Built-in datasets are convenient for training on common benchmark tasks, but what if you want to train a model on your own data?
This section shows how to accomplish the common task of loading into Fuel a bunch of data sources (e.g. features, targets) split into different sets.
A toy example¶
We’ll start this tutorial by creating bogus data sources that could be lying around on disk.
>>> import numpy
>>> numpy.save(
... 'train_vector_features.npy',
... numpy.random.normal(size=(90, 10)).astype('float32'))
>>> numpy.save(
... 'test_vector_features.npy',
... numpy.random.normal(size=(10, 10)).astype('float32'))
>>> numpy.save(
... 'train_image_features.npy',
... numpy.random.randint(2, size=(90, 3, 5, 5)).astype('uint8'))
>>> numpy.save(
... 'test_image_features.npy',
... numpy.random.randint(2, size=(10, 3, 5, 5)).astype('uint8'))
>>> numpy.save(
... 'train_targets.npy',
... numpy.random.randint(10, size=(90, 1)).astype('uint8'))
>>> numpy.save(
... 'test_targets.npy',
... numpy.random.randint(10, size=(10, 1)).astype('uint8'))
Our goal is to process these files into a format that can be natively imported in Fuel.
HDF5 datasets¶
The best-supported way to load data in Fuel is through the
H5PYDataset
class, which wraps HDF5 files using
h5py
.
This is the class that’s used for most built-in datasets. It makes a series of assumptions about the structure of the HDF5 file which greatly simplify things if your data happens to meet these assumptions:
- All data is stored into a single HDF5 file.
- Data sources reside in the root group, and their names define the source names.

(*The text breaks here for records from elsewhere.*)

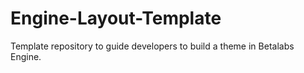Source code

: # Engine-Layout-Template
Template repository to guide developers to build a theme in Betalabs Engine.
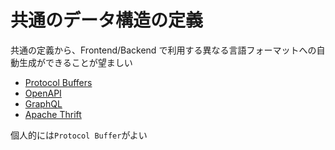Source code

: # 共通のデータ構造の定義

共通の定義から、Frontend/Backend で利用する異なる言語フォーマットへの自動生成ができることが望ましい

- [Protocol Buffers](../grpc-proto/README.md)
- [OpenAPI](../open-api/README.md)
- [GraphQL](../graphql/README.md)
- [Apache Thrift](https://thrift.apache.org/)

個人的には`Protocol Buffer`がよい

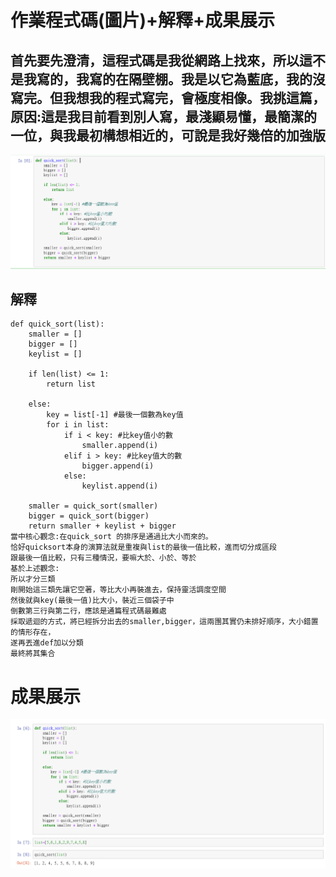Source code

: 作業程式碼(圖片)+解釋+成果展示
====
首先要先澄清，這程式碼是我從網路上找來，所以這不是我寫的，我寫的在隔壁棚。我是以它為藍底，我的沒寫完。但我想我的程式寫完，會極度相像。我挑這篇，原因:這是我目前看到別人寫，最淺顯易懂，最簡潔的一位，與我最初構想相近的，可說是我好幾倍的加強版
------
![image](別人的程式碼.PNG)

解釋
------

    def quick_sort(list):  
        smaller = []   
        bigger = []   
        keylist = []   

        if len(list) <= 1:
            return list

        else:
            key = list[-1] #最後一個數為key值
            for i in list:
                if i < key: #比key值小的數
                    smaller.append(i)
                elif i > key: #比key值大的數
                    bigger.append(i)
                else:
                    keylist.append(i)

        smaller = quick_sort(smaller)
        bigger = quick_sort(bigger)
        return smaller + keylist + bigger
    當中核心觀念:在quick_sort 的排序是通過比大小而來的。  
    恰好quicksort本身的演算法就是重複與list的最後一值比較，進而切分成區段
    跟最後一值比較，只有三種情況，要嘛大於、小於、等於
    基於上述觀念:
    所以才分三類 
    剛開始這三類先讓它空著，等比大小再裝進去，保持靈活調度空間 
    然後就與key(最後一值)比大小，裝近三個袋子中 
    倒數第三行與第二行，應該是通篇程式碼最難處
    採取遞迴的方式，將已經拆分出去的smaller,bigger，這兩團其實仍未排好順序，大小錯置的情形存在，
    遂再丟進def加以分類
    最終將其集合
成果展示
====
![image](其學習成果展現.PNG)
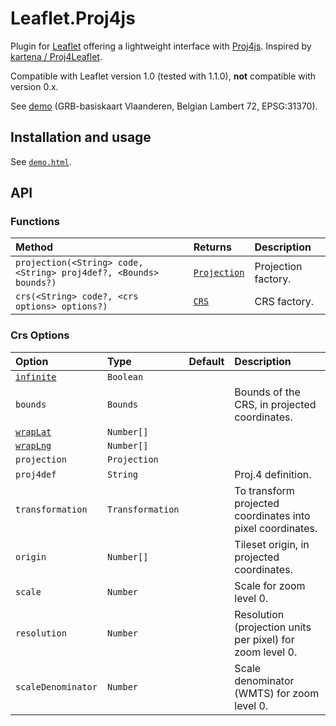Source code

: # Leaflet.Proj4js

Plugin for [Leaflet](http://leafletjs.com) offering a lightweight interface with [Proj4js](http://proj4js.org). Inspired by [kartena / Proj4Leaflet](https://github.com/kartena/Proj4Leaflet).

Compatible with Leaflet version 1.0 (tested with 1.1.0), **not** compatible with version 0.x.

See [demo](https://kluizeberg.github.io/Leaflet.Proj4js/demo.html) (GRB-basiskaart Vlaanderen, Belgian Lambert 72, EPSG:31370).

## Installation and usage

See [`demo.html`](demo.html).

## API

### Functions

| Method | Returns | Description |
| :------- | :------ | :---------- |
| `projection(<String> code, <String> proj4def?, <Bounds> bounds?)` | [`Projection`](http://leafletjs.com/reference-1.1.0.html#projection) | Projection factory. |
| `crs(<String> code?, <crs options> options?)` | [`CRS`](http://leafletjs.com/reference-1.1.0.html#crs) | CRS factory. |

### Crs Options

| Option | Type | Default | Description |
| :----- | :--- | :------ | :---------- |
| [`infinite`](http://leafletjs.com/reference-1.1.0.html#crs-infinite) | `Boolean` | | |
| `bounds` | `Bounds` | | Bounds of the CRS, in projected coordinates. |
| [`wrapLat`](http://leafletjs.com/reference-1.1.0.html#crs-wraplat) | `Number[]` | | |
| [`wrapLng`](http://leafletjs.com/reference-1.1.0.html#crs-wraplng) | `Number[]` | | |
| `projection` | `Projection` | | |
| `proj4def` | `String` | | Proj.4 definition. |
| `transformation` | `Transformation` | | To transform projected coordinates into pixel coordinates. |
| `origin` | `Number[]` | | Tileset origin, in projected coordinates. |
| `scale` | `Number` | | Scale for zoom level 0. |
| `resolution` | `Number` | | Resolution (projection units per pixel) for zoom level 0. |
| `scaleDenominator` | `Number` | | Scale denominator (WMTS) for zoom level 0. |
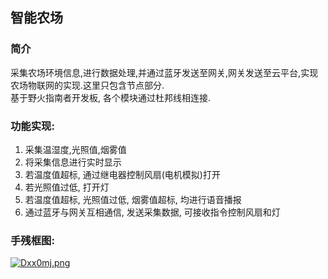 ## 智能农场

### 简介
采集农场环境信息,进行数据处理,并通过蓝牙发送至网关,网关发送至云平台,实现农场物联网的实现.这里只包含节点部分.  
基于野火指南者开发板, 各个模块通过杜邦线相连接.

### 功能实现:  
1. 采集温湿度,光照值,烟雾值  
2. 将采集信息进行实时显示  
3. 若温度值超标, 通过继电器控制风扇(电机模拟)打开  
4. 若光照值过低, 打开灯  
5. 若温度值超标, 光照值过低, 烟雾值超标, 均进行语音播报  
6. 通过蓝牙与网关互相通信, 发送采集数据, 可接收指令控制风扇和灯


### 手残框图:
[![Dxx0mj.png](https://s3.ax1x.com/2020/12/07/Dxx0mj.png)](https://imgchr.com/i/Dxx0mj)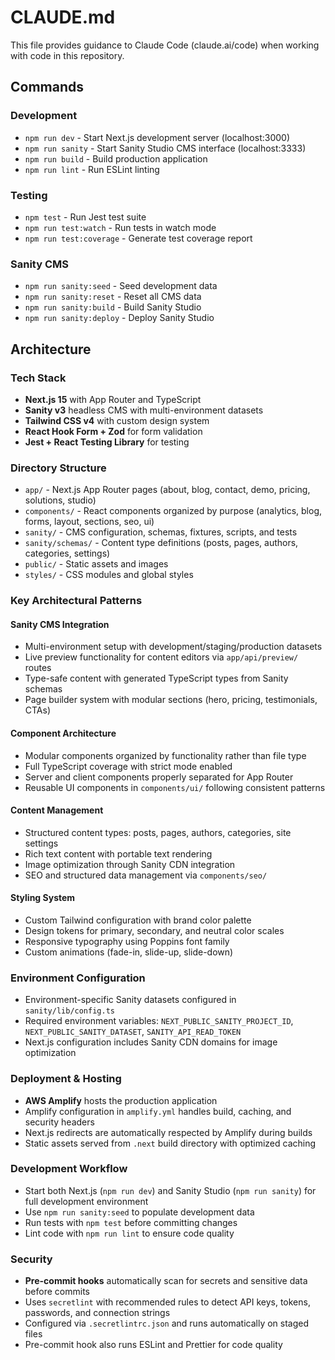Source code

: # CLAUDE.md

This file provides guidance to Claude Code (claude.ai/code) when working with code in this repository.

## Commands

### Development

- `npm run dev` - Start Next.js development server (localhost:3000)
- `npm run sanity` - Start Sanity Studio CMS interface (localhost:3333)
- `npm run build` - Build production application
- `npm run lint` - Run ESLint linting

### Testing

- `npm test` - Run Jest test suite
- `npm run test:watch` - Run tests in watch mode
- `npm run test:coverage` - Generate test coverage report

### Sanity CMS

- `npm run sanity:seed` - Seed development data
- `npm run sanity:reset` - Reset all CMS data
- `npm run sanity:build` - Build Sanity Studio
- `npm run sanity:deploy` - Deploy Sanity Studio

## Architecture

### Tech Stack

- **Next.js 15** with App Router and TypeScript
- **Sanity v3** headless CMS with multi-environment datasets
- **Tailwind CSS v4** with custom design system
- **React Hook Form + Zod** for form validation
- **Jest + React Testing Library** for testing

### Directory Structure

- `app/` - Next.js App Router pages (about, blog, contact, demo, pricing, solutions, studio)
- `components/` - React components organized by purpose (analytics, blog, forms, layout, sections, seo, ui)
- `sanity/` - CMS configuration, schemas, fixtures, scripts, and tests
- `sanity/schemas/` - Content type definitions (posts, pages, authors, categories, settings)
- `public/` - Static assets and images
- `styles/` - CSS modules and global styles

### Key Architectural Patterns

#### Sanity CMS Integration

- Multi-environment setup with development/staging/production datasets
- Live preview functionality for content editors via `app/api/preview/` routes
- Type-safe content with generated TypeScript types from Sanity schemas
- Page builder system with modular sections (hero, pricing, testimonials, CTAs)

#### Component Architecture

- Modular components organized by functionality rather than file type
- Full TypeScript coverage with strict mode enabled
- Server and client components properly separated for App Router
- Reusable UI components in `components/ui/` following consistent patterns

#### Content Management

- Structured content types: posts, pages, authors, categories, site settings
- Rich text content with portable text rendering
- Image optimization through Sanity CDN integration
- SEO and structured data management via `components/seo/`

#### Styling System

- Custom Tailwind configuration with brand color palette
- Design tokens for primary, secondary, and neutral color scales
- Responsive typography using Poppins font family
- Custom animations (fade-in, slide-up, slide-down)

### Environment Configuration

- Environment-specific Sanity datasets configured in `sanity/lib/config.ts`
- Required environment variables: `NEXT_PUBLIC_SANITY_PROJECT_ID`, `NEXT_PUBLIC_SANITY_DATASET`, `SANITY_API_READ_TOKEN`
- Next.js configuration includes Sanity CDN domains for image optimization

### Deployment & Hosting

- **AWS Amplify** hosts the production application
- Amplify configuration in `amplify.yml` handles build, caching, and security headers
- Next.js redirects are automatically respected by Amplify during builds
- Static assets served from `.next` build directory with optimized caching

### Development Workflow

- Start both Next.js (`npm run dev`) and Sanity Studio (`npm run sanity`) for full development environment
- Use `npm run sanity:seed` to populate development data
- Run tests with `npm test` before committing changes
- Lint code with `npm run lint` to ensure code quality

### Security

- **Pre-commit hooks** automatically scan for secrets and sensitive data before commits
- Uses `secretlint` with recommended rules to detect API keys, tokens, passwords, and connection strings
- Configured via `.secretlintrc.json` and runs automatically on staged files
- Pre-commit hook also runs ESLint and Prettier for code quality
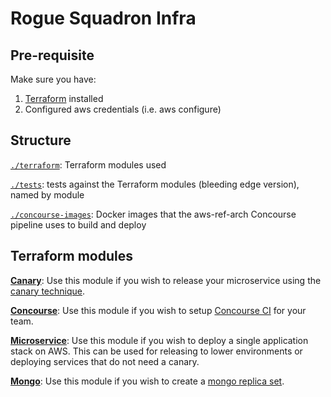 Rogue Squadron Infra
=======

## Pre-requisite

Make sure you have:

1. [Terraform](https://brew.sh/) installed
2. Configured aws credentials (i.e. aws configure)

## Structure

[`./terraform`](terraform): Terraform modules used

[`./tests`](tests): tests against the Terraform modules (bleeding edge version), named by module

[`./concourse-images`](concourse-images): Docker images that the aws-ref-arch Concourse pipeline uses to build and deploy 

## Terraform modules

**[Canary](terraform/canary)**: Use this module if you wish to release your microservice using the [canary technique](https://martinfowler.com/bliki/CanaryRelease.html).

**[Concourse](terraform/concourse)**: Use this module if you wish to setup [Concourse CI](https://concourse.ci/index.html) for your team. 

**[Microservice](terraform/microservice)**: Use this module if you wish to deploy a single application stack on AWS. This can be used for releasing to lower environments or deploying services that do not need a canary.

**[Mongo](terraform/mongo)**: Use this module if you wish to create a [mongo replica set](https://docs.mongodb.com/manual/replication/).
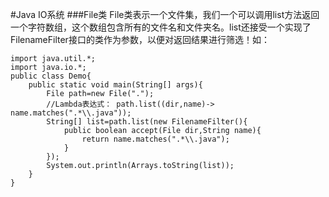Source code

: #Java IO系统
###File类
File类表示一个文件集，我们一个可以调用list方法返回一个字符数组，这个数组包含所有的文件名和文件夹名。list还接受一个实现了FilenameFilter接口的类作为参数，以便对返回结果进行筛选！如：
	
	import java.util.*;
	import java.io.*;
	public class Demo{
		public static void main(String[] args){
			File path=new File(".");
			//Lambda表达式： path.list((dir,name)-> name.matches(".*\\.java"));
			String[] list=path.list(new FilenameFilter(){
				public boolean accept(File dir,String name){
					return name.matches(".*\\.java");
				}
			});
			System.out.println(Arrays.toString(list));
		}
	}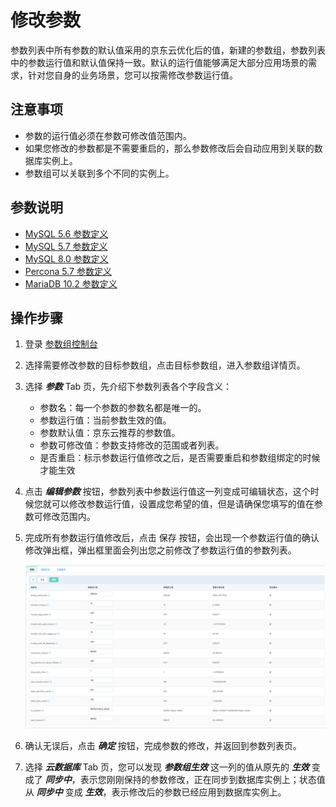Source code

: # 修改参数
参数列表中所有参数的默认值采用的京东云优化后的值，新建的参数组，参数列表中的参数运行值和默认值保持一致。默认的运行值能够满足大部分应用场景的需求，针对您自身的业务场景，您可以按需修改参数运行值。

## 注意事项
* 参数的运行值必须在参数可修改值范围内。
* 如果您修改的参数都是不需要重启的，那么参数修改后会自动应用到关联的数据库实例上。
* 参数组可以关联到多个不同的实例上。

## 参数说明
* [MySQL 5.6 参数定义](https://dev.mysql.com/doc/refman/5.6/en/server-system-variables.html)
* [MySQL 5.7 参数定义](https://dev.mysql.com/doc/refman/5.7/en/server-system-variables.html)
* [MySQL 8.0 参数定义](https://dev.mysql.com/doc/refman/8.0/en/server-system-variables.html)
* [Percona 5.7 参数定义](https://dev.mysql.com/doc/refman/5.7/en/server-system-variables.html)
* [MariaDB 10.2 参数定义](https://mariadb.com/kb/en/library/server-system-variables/)

## 操作步骤
1. 登录 [参数组控制台](https://rds-console.jdcloud.com/paramgroup/list)
2. 选择需要修改参数的目标参数组，点击目标参数组，进入参数组详情页。
3. 选择 ***参数***  Tab 页，先介绍下参数列表各个字段含义：
    * 参数名：每一个参数的参数名都是唯一的。
    * 参数运行值：当前参数生效的值。
    * 参数默认值：京东云推荐的参数值。
    * 参数可修改值：参数支持修改的范围或者列表。
    * 是否重启：标示参数运行值修改之后，是否需要重启和参数组绑定的时候才能生效
4. 点击 ***编辑参数*** 按钮，参数列表中参数运行值这一列变成可编辑状态，这个时候您就可以修改参数运行值，设置成您希望的值，但是请确保您填写的值在参数可修改范围内。
5. 完成所有参数运行值修改后，点击 保存 按钮，会出现一个参数运行值的确认修改弹出框，弹出框里面会列出您之前修改了参数运行值的参数列表。

    ![截图](../../../image/RDS/modify-parameter.png)

6. 确认无误后，点击 ***确定*** 按钮，完成参数的修改，并返回到参数列表页。
7. 选择 ***云数据库***  Tab 页，您可以发现 ***参数组生效*** 这一列的值从原先的 ***生效*** 变成了 ***同步中***，表示您刚刚保持的参数修改，正在同步到数据库实例上；状态值从 ***同步中*** 变成 ***生效***，表示修改后的参数已经应用到数据库实例上。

- Data sources are not explicitly split into separate HDF5 datasets or separate
HDF5 files. Instead, splits are defined in the
split
attribute of the root group. It’s expected to be a 1D numpy array of compounddtype
with seven fields, organized as follows:split
: string identifier for the split namesource
: string identifier for the source namestart
: start index (inclusive) of the split in the source array, used ifindices
is a null reference.stop
: stop index (exclusive) of the split in the source array, used ifindices
is a null reference.indices
: h5py.Reference, reference to a dataset containing subset indices for this split/source pair. If it’s a null reference,start
andstop
are used.available
: boolean,False
is this split is not available for this sourcecomment
: comment string
Tip
Some of you may wonder if this means all data has to be read off disk all
the time. Rest assured, H5PYDataset
has an
option to load things into memory which we will be covering soon.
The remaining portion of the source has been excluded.